SIGHTED Read online




  Contents

  Acknowledgements

  I

  II

  III

  IV

  V

  VI

  About the Author

  Other Works by Allen White

  Call to Action

  Acknowledgements

  Special thanks to Elise, James, Phoenix, Katie, Livi and Freddy. And to Ryan, you know why.

  This novelette is a work of fiction. Names, characters, places, and incidents are either the product of the author’s imagination, or, if real, are used fictitiously. No part of this book may be reproduced or transmitted in any form or by electronic or mechanical means, including photocopying, recording, or by any information storage and retrieval system, without the express written permission of the author, except where permitted by law.

  SIGHTED

  Copyright © 2017, by Allen White

  All rights reserved.

  Cover art by Allen White

  Sighted logo by Stephanie Mindzak

  Photo of Allen White by Sean Mahoney

  By Allen White

  I

  The music and voices merged into an incoherent mess. The bartender slid me a glass of beer from across the bar; I sulked back to my chair, attempting to avoid contact with dancing monsters and fumbling-drunken-superheroes. When I sat down, beer spilled over the lip of my glass, making a fresh stain on my vest. I grabbed for a napkin and cleaned myself up as best as I could. After a few sips of my beer, I decided to stick it out a bit longer.

  It occurred to me that I fit in well with the crowd, something I could rarely say. It was a costume party at a local bar, in Lake Ridge, Virginia. Halloween had been on Monday, so it must have been a late celebration. I was wearing black dress pants, brown dress shoes, and a vest and violet scarf that was probably out of fashion. All I needed was a deerstalker hat, a cob pipe, and a magnifying glass, and I was sure to be mistaken for literature and TV’s most famous detective.

  I peered down at my phone, trying to ignore the sight of sex-crazed twenty-somethings rubbing against each other to the awful sounds of today’s most popular, and least talented, “artists.” I pretended to scroll through messages, and even pretended to reply to a few of them.

  “Seriously?” A soft hand found my arm. “You’re pretending to text? That’s so sad!”

  A brown-haired cat, with a chocolate complexion and straightened hair, took the seat across from me; I struggled to keep the beer from spraying out from my mouth.

  “You okay?” She asked.

  I nodded, and wiped my mouth with my sleeve.

  “Don’t talk much, huh?” She crossed her legs; her cat suit pulsed with the music and the strobe lights.

  “Most people talk too much,” I said.

  “I like your costume, what are you supposed to be?” She asked.

  “It’s not a costume,” I said.

  She raised an eyebrow at me, revealing a Celtic looking piercing. “What’s your name, guy, what do you do?”

  “Lucas. I’m a paranormal investigator.”

  “Like a Ghost Buster?” She slapped the table and laughed. “You’re funny!”

  It wasn’t a joke. “No, not like a Ghost Buster. I investigate stories and individuals involved in paranormal events, and report on them in my books.”
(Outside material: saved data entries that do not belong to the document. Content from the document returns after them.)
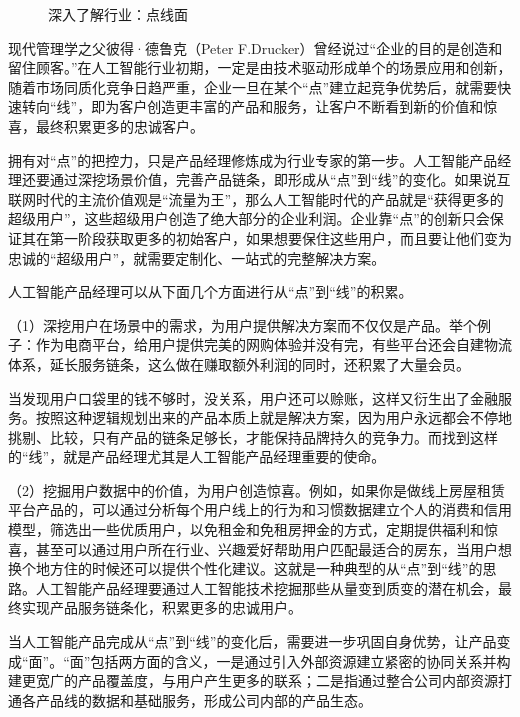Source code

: \documentclass[letterpaper,11pt,english]{sphinxmanual}
\begin{document}
\begin{figure}[H]
\centering
\capstart

\noindent{}
\caption{深入了解行业：点线面}\label{\detokenize{chapter_knowledge/industry_analysis:id31}}\end{figure}

现代管理学之父彼得·德鲁克（Peter
F.Drucker）曾经说过“企业的目的是创造和留住顾客。”在人工智能行业初期，一定是由技术驱动形成单个的场景应用和创新，随着市场同质化竞争日趋严重，企业一旦在某个“点”建立起竞争优势后，就需要快速转向“线”，即为客户创造更丰富的产品和服务，让客户不断看到新的价值和惊喜，最终积累更多的忠诚客户。

拥有对“点”的把控力，只是产品经理修炼成为行业专家的第一步。人工智能产品经理还要通过深挖场景价值，完善产品链条，即形成从“点”到“线”的变化。如果说互联网时代的主流价值观是“流量为王”，那么人工智能时代的产品就是“获得更多的超级用户”，这些超级用户创造了绝大部分的企业利润。企业靠“点”的创新只会保证其在第一阶段获取更多的初始客户，如果想要保住这些用户，而且要让他们变为忠诚的“超级用户”，就需要定制化、一站式的完整解决方案。

人工智能产品经理可以从下面几个方面进行从“点”到“线”的积累。

（1）深挖用户在场景中的需求，为用户提供解决方案而不仅仅是产品。举个例子：作为电商平台，给用户提供完美的网购体验并没有完，有些平台还会自建物流体系，延长服务链条，这么做在赚取额外利润的同时，还积累了大量会员。

当发现用户口袋里的钱不够时，没关系，用户还可以赊账，这样又衍生出了金融服务。按照这种逻辑规划出来的产品本质上就是解决方案，因为用户永远都会不停地挑剔、比较，只有产品的链条足够长，才能保持品牌持久的竞争力。而找到这样的“线”，就是产品经理尤其是人工智能产品经理重要的使命。

（2）挖掘用户数据中的价值，为用户创造惊喜。例如，如果你是做线上房屋租赁平台产品的，可以通过分析每个用户线上的行为和习惯数据建立个人的消费和信用模型，筛选出一些优质用户，以免租金和免租房押金的方式，定期提供福利和惊喜，甚至可以通过用户所在行业、兴趣爱好帮助用户匹配最适合的房东，当用户想换个地方住的时候还可以提供个性化建议。这就是一种典型的从“点”到“线”的思路。人工智能产品经理要通过人工智能技术挖掘那些从量变到质变的潜在机会，最终实现产品服务链条化，积累更多的忠诚用户。

当人工智能产品完成从“点”到“线”的变化后，需要进一步巩固自身优势，让产品变成“面”。“面”包括两方面的含义，一是通过引入外部资源建立紧密的协同关系并构建更宽广的产品覆盖度，与用户产生更多的联系；二是指通过整合公司内部资源打通各产品线的数据和基础服务，形成公司内部的产品生态。
\end{document}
  “What are you doing here then? You don’t look like you’re having fun!”

  I smiled wryly. “I guess I’m not really sure.”

  “Let me guess.” She waved her hand in the air and hiccupped. “You’ve got writer’s block!”

  I nodded and sipped at my beer. Drunk or not, she was surprisingly perceptive. “Guilty as charged.”

  “Why?”

  “I kind of made a huge mistake.”

  “What kind of mistake?”

  “I announced that my book would be out by the end of the month.”

  She slapped both hands on the table and almost toppled my drink. “That’s great!”

  I shook my head. “Not when you don’t have it finished.”

  “Oh!”

  “Yeah.”

  I let out an exaggerated sigh and stared down at my half-finished drink. An awkward silence passed between us and I wasn’t sure what to do about it. Normal conversations were outside my comfort zone.

  “Well, tell me what the book is about,” she said. “Maybe I can help!”

  “I really don’t think-”

  “Do it! I’m good at this stuff, I swear!”

  I finished my drink in a large gulp and set the empty glass on the table. “It’s a collection of stories from individuals who are the alleged victims of violent hauntings. I’ve interviewed over fifty witnesses and have collected extensive notes surrounding each event that I planned to report on. But, I’ve been stuck re-writing the same paragraph for the last three months and haven’t been able to finish the manuscript.”

  “You should order another drink!” She raised hers and laughed hysterically.

  I rolled my eyes. “Yeah, because I’m sure that’ll solve it.”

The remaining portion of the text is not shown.